Work request
Across these entries, count the lines holding the string "appropriately"; the number is the whole answer.

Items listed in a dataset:
**********

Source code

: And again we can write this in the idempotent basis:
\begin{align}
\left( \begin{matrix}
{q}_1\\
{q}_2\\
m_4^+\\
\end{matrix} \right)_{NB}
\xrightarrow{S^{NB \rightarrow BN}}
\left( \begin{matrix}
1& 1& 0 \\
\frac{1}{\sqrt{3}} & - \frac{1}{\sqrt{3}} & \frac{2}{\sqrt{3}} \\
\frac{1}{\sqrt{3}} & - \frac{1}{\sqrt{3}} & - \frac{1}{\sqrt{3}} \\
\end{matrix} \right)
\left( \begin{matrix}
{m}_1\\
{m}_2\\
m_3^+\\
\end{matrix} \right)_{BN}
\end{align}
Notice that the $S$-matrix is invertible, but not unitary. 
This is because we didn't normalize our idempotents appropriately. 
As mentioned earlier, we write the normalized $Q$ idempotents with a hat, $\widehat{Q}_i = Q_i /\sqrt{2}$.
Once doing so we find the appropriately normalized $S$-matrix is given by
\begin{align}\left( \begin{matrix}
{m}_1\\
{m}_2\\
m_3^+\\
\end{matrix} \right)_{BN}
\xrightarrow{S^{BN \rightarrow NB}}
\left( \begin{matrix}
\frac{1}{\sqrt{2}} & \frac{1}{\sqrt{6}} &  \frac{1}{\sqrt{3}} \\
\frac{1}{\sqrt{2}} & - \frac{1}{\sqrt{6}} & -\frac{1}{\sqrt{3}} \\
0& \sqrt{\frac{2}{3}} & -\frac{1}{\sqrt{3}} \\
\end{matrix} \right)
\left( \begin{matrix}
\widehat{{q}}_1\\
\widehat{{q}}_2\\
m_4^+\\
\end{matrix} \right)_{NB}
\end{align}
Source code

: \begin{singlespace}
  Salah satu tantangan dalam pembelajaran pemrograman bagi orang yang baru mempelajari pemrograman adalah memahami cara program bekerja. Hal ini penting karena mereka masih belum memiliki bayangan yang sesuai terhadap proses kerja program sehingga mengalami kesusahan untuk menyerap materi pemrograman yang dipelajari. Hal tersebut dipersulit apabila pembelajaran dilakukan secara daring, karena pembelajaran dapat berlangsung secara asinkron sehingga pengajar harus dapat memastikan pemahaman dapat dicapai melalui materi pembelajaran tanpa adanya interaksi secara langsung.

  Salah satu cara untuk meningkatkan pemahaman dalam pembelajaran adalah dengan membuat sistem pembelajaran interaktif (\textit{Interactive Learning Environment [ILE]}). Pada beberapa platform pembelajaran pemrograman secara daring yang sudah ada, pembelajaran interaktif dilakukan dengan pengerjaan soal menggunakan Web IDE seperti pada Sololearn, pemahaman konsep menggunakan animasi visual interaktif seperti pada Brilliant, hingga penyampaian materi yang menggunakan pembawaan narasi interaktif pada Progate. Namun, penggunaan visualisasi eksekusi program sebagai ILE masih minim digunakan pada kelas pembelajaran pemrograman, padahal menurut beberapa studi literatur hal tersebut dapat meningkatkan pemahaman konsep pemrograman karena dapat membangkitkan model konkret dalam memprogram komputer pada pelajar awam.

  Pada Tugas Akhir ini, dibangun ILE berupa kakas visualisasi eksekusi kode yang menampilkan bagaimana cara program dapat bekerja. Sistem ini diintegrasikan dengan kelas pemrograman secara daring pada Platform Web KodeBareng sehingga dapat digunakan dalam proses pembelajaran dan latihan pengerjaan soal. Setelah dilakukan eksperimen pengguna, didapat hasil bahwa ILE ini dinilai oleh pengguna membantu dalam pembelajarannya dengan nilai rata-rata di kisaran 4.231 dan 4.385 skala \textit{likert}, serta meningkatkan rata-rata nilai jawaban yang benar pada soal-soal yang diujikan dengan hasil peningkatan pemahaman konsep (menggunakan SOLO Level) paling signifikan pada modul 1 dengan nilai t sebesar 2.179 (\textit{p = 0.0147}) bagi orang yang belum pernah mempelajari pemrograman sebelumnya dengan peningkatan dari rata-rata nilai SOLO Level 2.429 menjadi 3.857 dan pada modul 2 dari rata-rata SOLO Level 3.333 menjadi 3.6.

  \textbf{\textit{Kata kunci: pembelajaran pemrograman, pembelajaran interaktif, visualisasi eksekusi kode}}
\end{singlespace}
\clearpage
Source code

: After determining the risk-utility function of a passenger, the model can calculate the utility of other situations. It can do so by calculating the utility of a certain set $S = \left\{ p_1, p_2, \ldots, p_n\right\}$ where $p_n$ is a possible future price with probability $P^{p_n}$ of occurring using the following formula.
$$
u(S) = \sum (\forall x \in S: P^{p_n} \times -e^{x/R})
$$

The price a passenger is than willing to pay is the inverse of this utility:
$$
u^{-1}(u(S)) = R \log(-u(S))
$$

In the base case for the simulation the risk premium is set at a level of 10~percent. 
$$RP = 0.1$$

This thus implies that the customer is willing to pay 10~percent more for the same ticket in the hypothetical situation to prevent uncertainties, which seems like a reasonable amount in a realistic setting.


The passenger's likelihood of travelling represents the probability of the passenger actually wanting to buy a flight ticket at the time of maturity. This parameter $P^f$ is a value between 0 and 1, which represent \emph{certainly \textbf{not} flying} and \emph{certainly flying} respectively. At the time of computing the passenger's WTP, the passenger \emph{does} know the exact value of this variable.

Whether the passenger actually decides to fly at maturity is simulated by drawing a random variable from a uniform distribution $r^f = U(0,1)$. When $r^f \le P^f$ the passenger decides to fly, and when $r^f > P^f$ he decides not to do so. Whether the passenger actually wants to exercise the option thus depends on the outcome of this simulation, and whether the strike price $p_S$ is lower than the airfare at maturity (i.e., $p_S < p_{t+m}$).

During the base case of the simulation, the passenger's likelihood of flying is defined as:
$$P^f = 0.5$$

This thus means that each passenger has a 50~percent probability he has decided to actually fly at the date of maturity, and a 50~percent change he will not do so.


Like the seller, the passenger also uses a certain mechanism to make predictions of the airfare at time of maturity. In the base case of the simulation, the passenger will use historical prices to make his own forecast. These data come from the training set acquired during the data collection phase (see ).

**********

Result
2